Consider all options to help in flu crisis

Enhancing public-private partnerships in health care and giving a bigger role to frontline doctors are among the suggestions worth looking into

A notice is seen at Queen Mary Hospital warning people of the flu outbreak. Photo: Dickson Lee

An unexpected surge in influenza cases has exposed a narrow margin of comfort in the health system’s response to a crisis. Summer is usually a time when medical staff take leave. Instead hospitals are offering incentives to staff on leave to return to work, among other extraordinary measures, as well as tapping the resources of private hospitals, starting with 48 low-cost beds at St Theresa’s Hospital from next Wednesday.

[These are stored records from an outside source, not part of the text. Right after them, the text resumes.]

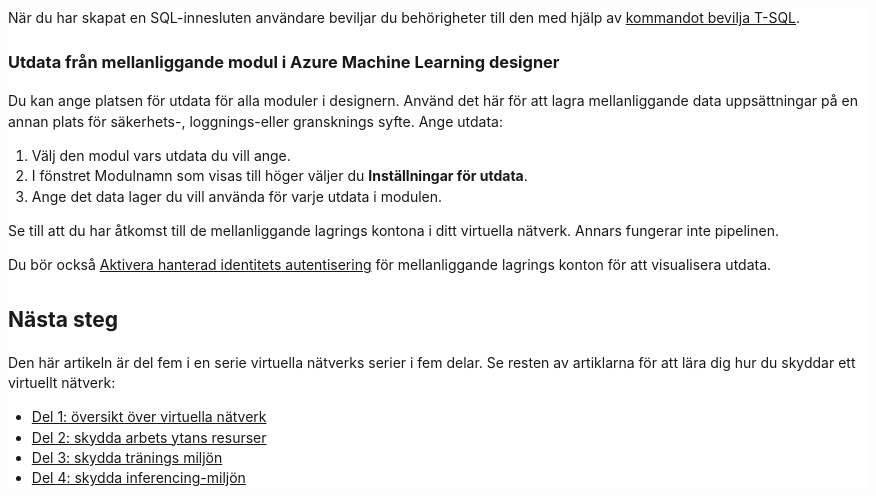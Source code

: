 När du har skapat en SQL-innesluten användare beviljar du behörigheter till den med hjälp av [kommandot bevilja T-SQL](/sql/t-sql/statements/grant-object-permissions-transact-sql).

### <a name="azure-machine-learning-designer-intermediate-module-output"></a>Utdata från mellanliggande modul i Azure Machine Learning designer

Du kan ange platsen för utdata för alla moduler i designern. Använd det här för att lagra mellanliggande data uppsättningar på en annan plats för säkerhets-, loggnings-eller gransknings syfte. Ange utdata:

1. Välj den modul vars utdata du vill ange.
1. I fönstret Modulnamn som visas till höger väljer du **Inställningar för utdata**.
1. Ange det data lager du vill använda för varje utdata i modulen.
 
Se till att du har åtkomst till de mellanliggande lagrings kontona i ditt virtuella nätverk. Annars fungerar inte pipelinen.

Du bör också [Aktivera hanterad identitets autentisering](#configure-datastores-to-use-workspace-managed-identity) för mellanliggande lagrings konton för att visualisera utdata.

## <a name="next-steps"></a>Nästa steg

Den här artikeln är del fem i en serie virtuella nätverks serier i fem delar. Se resten av artiklarna för att lära dig hur du skyddar ett virtuellt nätverk:

* [Del 1: översikt över virtuella nätverk](how-to-network-security-overview.md)
* [Del 2: skydda arbets ytans resurser](how-to-secure-workspace-vnet.md)
* [Del 3: skydda tränings miljön](how-to-secure-training-vnet.md)
* [Del 4: skydda inferencing-miljön](how-to-secure-inferencing-vnet.md)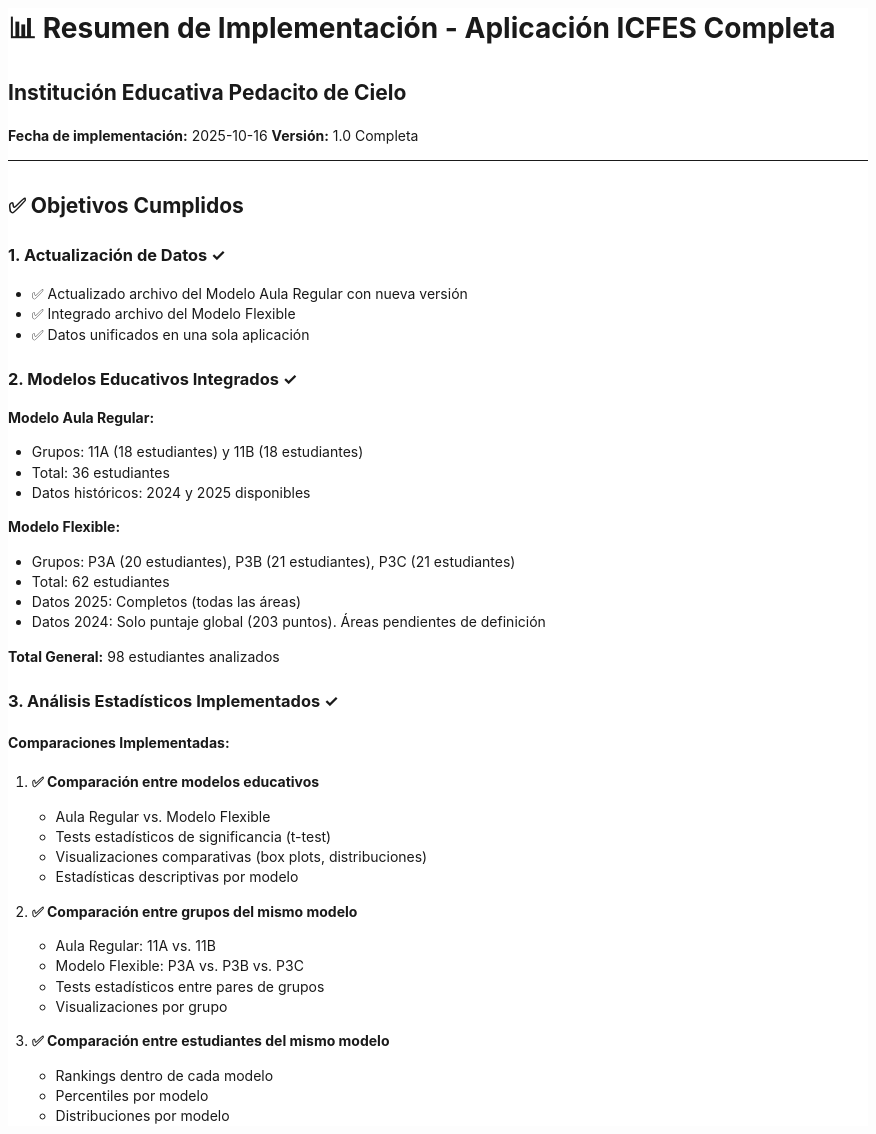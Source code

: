 # 📊 Resumen de Implementación - Aplicación ICFES Completa

## Institución Educativa Pedacito de Cielo

**Fecha de implementación:** 2025-10-16
**Versión:** 1.0 Completa

---

## ✅ Objetivos Cumplidos

### 1. Actualización de Datos ✓
- ✅ Actualizado archivo del Modelo Aula Regular con nueva versión
- ✅ Integrado archivo del Modelo Flexible
- ✅ Datos unificados en una sola aplicación

### 2. Modelos Educativos Integrados ✓

**Modelo Aula Regular:**
- Grupos: 11A (18 estudiantes) y 11B (18 estudiantes)
- Total: 36 estudiantes
- Datos históricos: 2024 y 2025 disponibles

**Modelo Flexible:**
- Grupos: P3A (20 estudiantes), P3B (21 estudiantes), P3C (21 estudiantes)
- Total: 62 estudiantes
- Datos 2025: Completos (todas las áreas)
- Datos 2024: Solo puntaje global (203 puntos). Áreas pendientes de definición

**Total General:** 98 estudiantes analizados

### 3. Análisis Estadísticos Implementados ✓

#### Comparaciones Implementadas:

1. **✅ Comparación entre modelos educativos**
   - Aula Regular vs. Modelo Flexible
   - Tests estadísticos de significancia (t-test)
   - Visualizaciones comparativas (box plots, distribuciones)
   - Estadísticas descriptivas por modelo

2. **✅ Comparación entre grupos del mismo modelo**
   - Aula Regular: 11A vs. 11B
   - Modelo Flexible: P3A vs. P3B vs. P3C
   - Tests estadísticos entre pares de grupos
   - Visualizaciones por grupo

3. **✅ Comparación entre estudiantes del mismo modelo**
   - Rankings dentro de cada modelo
   - Percentiles por modelo
   - Distribuciones por modelo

This raises questions about how severely a system already suffering from a chronic shortage of doctors is tested by demand peaks, and about the need for permanent contingency plans. The Hospital Authority (HA) has taken a step in the right direction by negotiating the option of using beds in two private hospitals to relieve the pressure on the heavily subsidised public system. A public-private partnership to deliver health services more efficiently should not stop there.

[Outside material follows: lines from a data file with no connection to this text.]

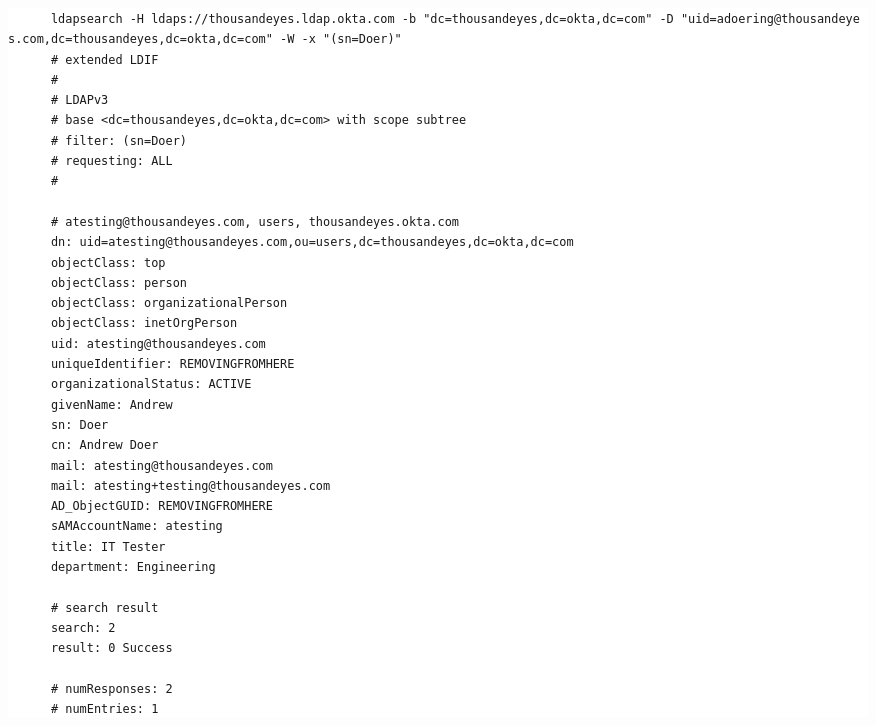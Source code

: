 




    
          ldapsearch -H ldaps://thousandeyes.ldap.okta.com -b "dc=thousandeyes,dc=okta,dc=com" -D "uid=adoering@thousandeyes.com,dc=thousandeyes,dc=okta,dc=com" -W -x "(sn=Doer)"
          # extended LDIF
          #
          # LDAPv3
          # base <dc=thousandeyes,dc=okta,dc=com> with scope subtree
          # filter: (sn=Doer)
          # requesting: ALL
          #
          
          # atesting@thousandeyes.com, users, thousandeyes.okta.com
          dn: uid=atesting@thousandeyes.com,ou=users,dc=thousandeyes,dc=okta,dc=com
          objectClass: top
          objectClass: person
          objectClass: organizationalPerson
          objectClass: inetOrgPerson
          uid: atesting@thousandeyes.com
          uniqueIdentifier: REMOVINGFROMHERE
          organizationalStatus: ACTIVE
          givenName: Andrew
          sn: Doer
          cn: Andrew Doer
          mail: atesting@thousandeyes.com
          mail: atesting+testing@thousandeyes.com
          AD_ObjectGUID: REMOVINGFROMHERE
          sAMAccountName: atesting
          title: IT Tester
          department: Engineering
          
          # search result
          search: 2
          result: 0 Success
          
          # numResponses: 2
          # numEntries: 1

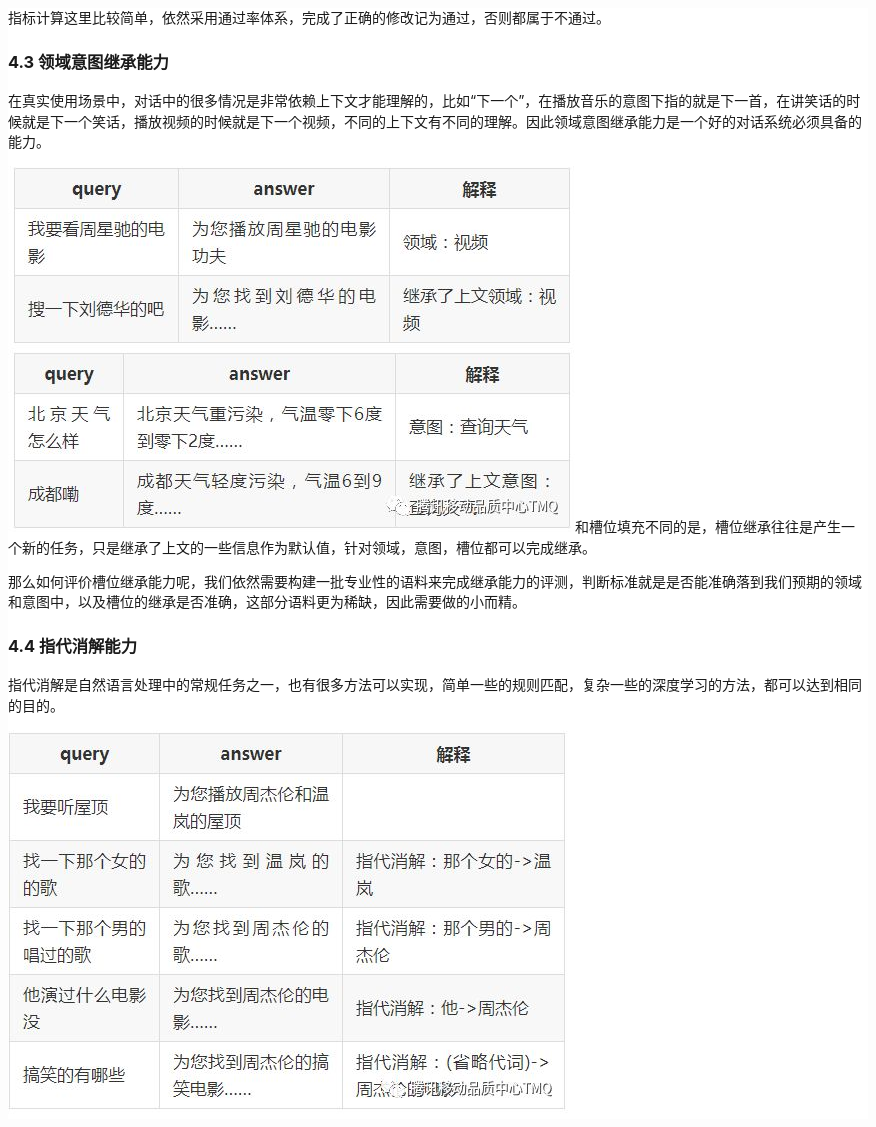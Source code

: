 指标计算这里比较简单，依然采用通过率体系，完成了正确的修改记为通过，否则都属于不通过。

### **4.3 领域意图继承能力**

在真实使用场景中，对话中的很多情况是非常依赖上下文才能理解的，比如“下一个”，在播放音乐的意图下指的就是下一首，在讲笑话的时候就是下一个笑话，播放视频的时候就是下一个视频，不同的上下文有不同的理解。因此领域意图继承能力是一个好的对话系统必须具备的能力。

![img](imgs/5a64c1725f8b92f01e5a4322f45bcd09.jpeg)和槽位填充不同的是，槽位继承往往是产生一个新的任务，只是继承了上文的一些信息作为默认值，针对领域，意图，槽位都可以完成继承。

那么如何评价槽位继承能力呢，我们依然需要构建一批专业性的语料来完成继承能力的评测，判断标准就是是否能准确落到我们预期的领域和意图中，以及槽位的继承是否准确，这部分语料更为稀缺，因此需要做的小而精。

### **4.4 指代消解能力**

指代消解是自然语言处理中的常规任务之一，也有很多方法可以实现，简单一些的规则匹配，复杂一些的深度学习的方法，都可以达到相同的目的。

![img](imgs/1ce4eaa6ec58b6a507159763c3c903fb.jpeg)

Public hospitals may be well accustomed to handling winter flu peaks that lay hundreds of thousands low. But a number of things set the current deadly flu crisis apart, such as serious breaches of 100 per cent public hospital occupation levels and more than 150 deaths in an unusually severe summer outbreak that has come earlier than usual. As a result the city’s new chief executive, Carrie Lam Cheng Yuet-ngor, made a high-profile visit to one of the worst-affected hospitals just two weeks after taking office.

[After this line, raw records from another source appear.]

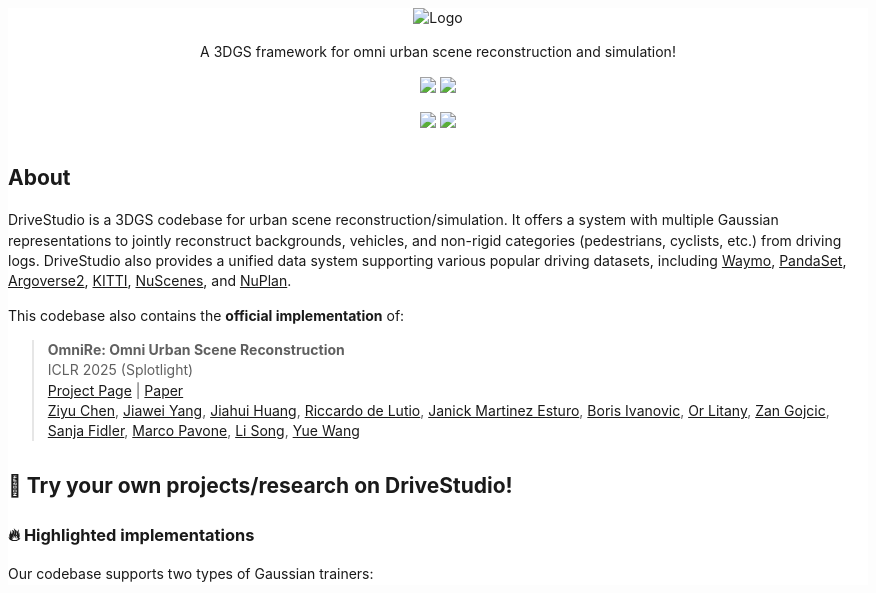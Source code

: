 <p align="center">
  <picture>
    <source media="(prefers-color-scheme: dark)" srcset="docs/media/logo-dark.png">
    <source media="(prefers-color-scheme: light)" srcset="docs/media/logo.png">
    <img alt="Logo" src="docs/media/logo_clipped.png" width="700">
  </picture>
</p>
<p align="center">
A 3DGS framework for omni urban scene reconstruction and simulation!
</p>

<p align="center">
    <!-- project -->
    <a href="https://ziyc.github.io/omnire/"><img src="https://img.shields.io/badge/Project-Page-FFFACD" height="28"/></a>
    <!-- paper -->
    <a href="https://arxiv.org/abs/2408.16760">
        <img src='https://img.shields.io/badge/arXiv-Paper-E6E6FA' height="28"/>
    </a>
</p>

<p align="center">
  <img src="https://github.com/user-attachments/assets/08e6c613-f61a-4d0d-a2a9-1538fcd4f5ff" width="49%" style="max-width: 100%; height: auto;" />
  <img src="https://github.com/user-attachments/assets/d2a47e7d-2934-46de-94d6-85ea8a52aba6" width="49%" style="max-width: 100%; height: auto;" />
</p>

## About
DriveStudio is a 3DGS codebase for urban scene reconstruction/simulation. It offers a system with multiple Gaussian representations to jointly reconstruct backgrounds, vehicles, and non-rigid categories (pedestrians, cyclists, etc.) from driving logs. DriveStudio also provides a unified data system supporting various popular driving datasets, including [Waymo](https://waymo.com/open/), [PandaSet](https://pandaset.org/), [Argoverse2](https://www.argoverse.org/av2.html), [KITTI](http://www.cvlibs.net/datasets/kitti/), [NuScenes](https://www.nuscenes.org/), and [NuPlan](https://www.nuscenes.org/nuplan).

This codebase also contains the **official implementation** of:
  > **OmniRe: Omni Urban Scene Reconstruction** <br> ICLR 2025 (Splotlight) <br> [Project Page](https://ziyc.github.io/omnire/) | [Paper](https://arxiv.org/abs/2408.16760) <br> [Ziyu Chen](https://ziyc.github.io/), [Jiawei Yang](https://jiawei-yang.github.io/), [Jiahui Huang](https://huangjh-pub.github.io/), [Riccardo de Lutio](https://riccardodelutio.github.io/), [Janick Martinez Esturo](https://www.jme.pub/), [Boris Ivanovic](https://www.borisivanovic.com/), [Or Litany](https://orlitany.github.io/), [Zan Gojcic](https://zgojcic.github.io/), [Sanja Fidler](https://www.cs.utoronto.ca/~fidler/), [Marco Pavone](https://stanford.edu/~pavone/), [Li Song](https://medialab.sjtu.edu.cn/author/li-song/), [Yue Wang](https://yuewang.xyz/)

## 🎉 Try your own projects/research on DriveStudio!
### 🔥 Highlighted implementations

Our codebase supports two types of Gaussian trainers:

She called on the authority to take urgent measures to ease the pressure on hospitals. She was told that patients had to wait up to eight hours to see a doctor, and those admitted to wards had to wait a further 15 hours after initial treatment. It is now taking up to 12 hours to be admitted to wards. Lam said that “if [the manpower problem] has something to do with resources the government can promise its full support.” But she asked the authority to look at other solutions.

In that respect officials have asked doctors to work overtime, delayed elective surgery and non-urgent cases, diverted more flu patients to outpatient clinics, and reassigned departmental doctors to help in the clinics. As well as paying for the transfer of patients from overcrowded public hospitals to private facilities, the HA will “buy the services” of private hospitals as a long-term measure. Serious consideration should also be given to a suggestion from a family doctors’ spokesman to relieve pressure on wards by enhancing the role of frontline doctors in private clinics in the early diagnosis of flu.

Public hospitals will not catch up with demand during peak flu season any time soon. But it is good to hear the authority’s cluster services director, Cheung Wai-lun, say that now funding for hospital expansions has been approved, things can be expected to improve.